Referring to FIG. 10, an example data flow used in a text content encoder 1000 is illustrated. In example embodiments, special effects content encoder 1000 can be used to perform the text macroblock encoding process 636 of FIG. 6. As described with respect to encoders 700-900, the text content encoder 1000 separates intra-macroblock content 1002 and inter-macroblock content 1004 based on a mode decision received at the text content encoder 1000. The text content encoder 1000 performs a low complexity motion prediction operation 1006 on intra-macroblock content 1002, since that content is generally of low complexity. In particular, in some embodiments, the low complexity motion prediction operation 1006 performs only a 4×4 prediction mode. For the inter-macroblock content 1004, the text content encoder 1000 performs a text motion estimation operation 1008, which, in some embodiments, performs an inverse hexagon motion estimation. One example of such a motion estimation is graphically depicted in FIG. 14, in which vertical, horizontal, and angled motions estimation is performed relative to the text block. A motion vector smooth filter 1010 can be applied following the text motion estimation operation 1008, and can be as illustrated in the example of FIG. 15, discussed in further detail below.

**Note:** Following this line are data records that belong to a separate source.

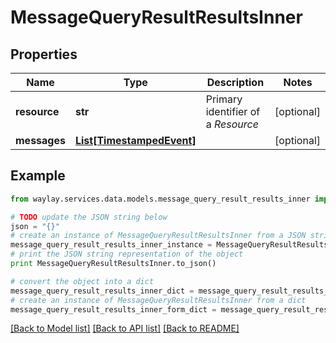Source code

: # MessageQueryResultResultsInner


## Properties

Name | Type | Description | Notes
------------ | ------------- | ------------- | -------------
**resource** | **str** | Primary identifier of a _Resource_ | [optional] 
**messages** | [**List[TimestampedEvent]**](TimestampedEvent.md) |  | [optional] 

## Example

```python
from waylay.services.data.models.message_query_result_results_inner import MessageQueryResultResultsInner

# TODO update the JSON string below
json = "{}"
# create an instance of MessageQueryResultResultsInner from a JSON string
message_query_result_results_inner_instance = MessageQueryResultResultsInner.from_json(json)
# print the JSON string representation of the object
print MessageQueryResultResultsInner.to_json()

# convert the object into a dict
message_query_result_results_inner_dict = message_query_result_results_inner_instance.to_dict()
# create an instance of MessageQueryResultResultsInner from a dict
message_query_result_results_inner_form_dict = message_query_result_results_inner.from_dict(message_query_result_results_inner_dict)
```
[[Back to Model list]](../README.md#documentation-for-models) [[Back to API list]](../README.md#documentation-for-api-endpoints) [[Back to README]](../README.md)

Similar to encoders 700-900, from either the low complexity motion prediction operation 1006 or motion vector smooth filter operation 1010, a transform and quantization operation 1012 is performed, as well as an inverse quantization and transform operation 1014. A further motion prediction operation 1016 is further performed. The resulting text blocks are then passed to the picture reference cache 718, which stores an aggregated screen frame. It is noted that the picture reference cache 718 is also provided for use by the text motion estimation operation 1008, for example to allow for inter-macroblock comparisons used in that motion estimation process.
Referring generally to FIGS. 7-10, it is noted that, based on the different types of content detected in each screen frame, different motion estimations can be performed. Additionally, and as noted previously, different qualities parameters for each block may be used, to ensure readability or picture quality for images, text, and video portions of the screen frame. For example, each of the encoders can be constructed to generate encoded data having different quantization parameter (QP) values, representing differing qualities. In particular, the text encoder 1000 could be configured to generate encoded text having a low QP value (and accordingly high quality), while video data may be encoded by video encoder 700 to provide a proportionally higher QP and lower quality (depending upon the bandwidth available to the encoding computing system to transmit the encoded content to a remote device). Referring now to FIGS. 11-17, additional details regarding various motion estimation processes performed by the encoders described above are provided.
Referring to FIG. 11, specifically, a motion estimation component 1100 can be used in a video encoder, such as the video encoder 700 of FIG. 7. In some embodiments, the motion estimation component 1100 can perform hybrid motion estimation operation 708 of FIG. 7. As seen in FIG. 11, an initial motion estimation is performed using a square motion estimation 1102, in which vertical and horizontal motion estimation is performed on content within a macroblock. This results in a set of motion vectors being generated, to illustrate X-Y motion of various content within the screen frame. As seen, for example in FIG. 12, square motion estimation 1102 is used to detect a motion vector, shown as “PMV”, representing motion of a midpoint of an object in motion. A fast skip decision 1104 determines whether the motion estimation is adequate to describe the motion of objects within the video content. Generally, this will be the case where there is little motion, which can be used for many video frames. However, if the square motion estimation 1102 is unacceptable, the screen macroblock is passed to a downsampling component 1106, which includes a down sampling operation 1108, a downsampling plane motion estimation 1110, and a motion vector generation operation 1112. This downsampled set of motion vectors are then provided to a diamond motion estimation 1114. The diamond motion estimation 1114 generates a motion vector defined from a midpoint of diagonally-spaced points sampled around a point whose motion is to be estimated. One example of such a diamond motion estimation is illustrated in FIG. 13, in which diagonal motion can be detected after downsampling, thereby increasing the efficiency of such motion calculations.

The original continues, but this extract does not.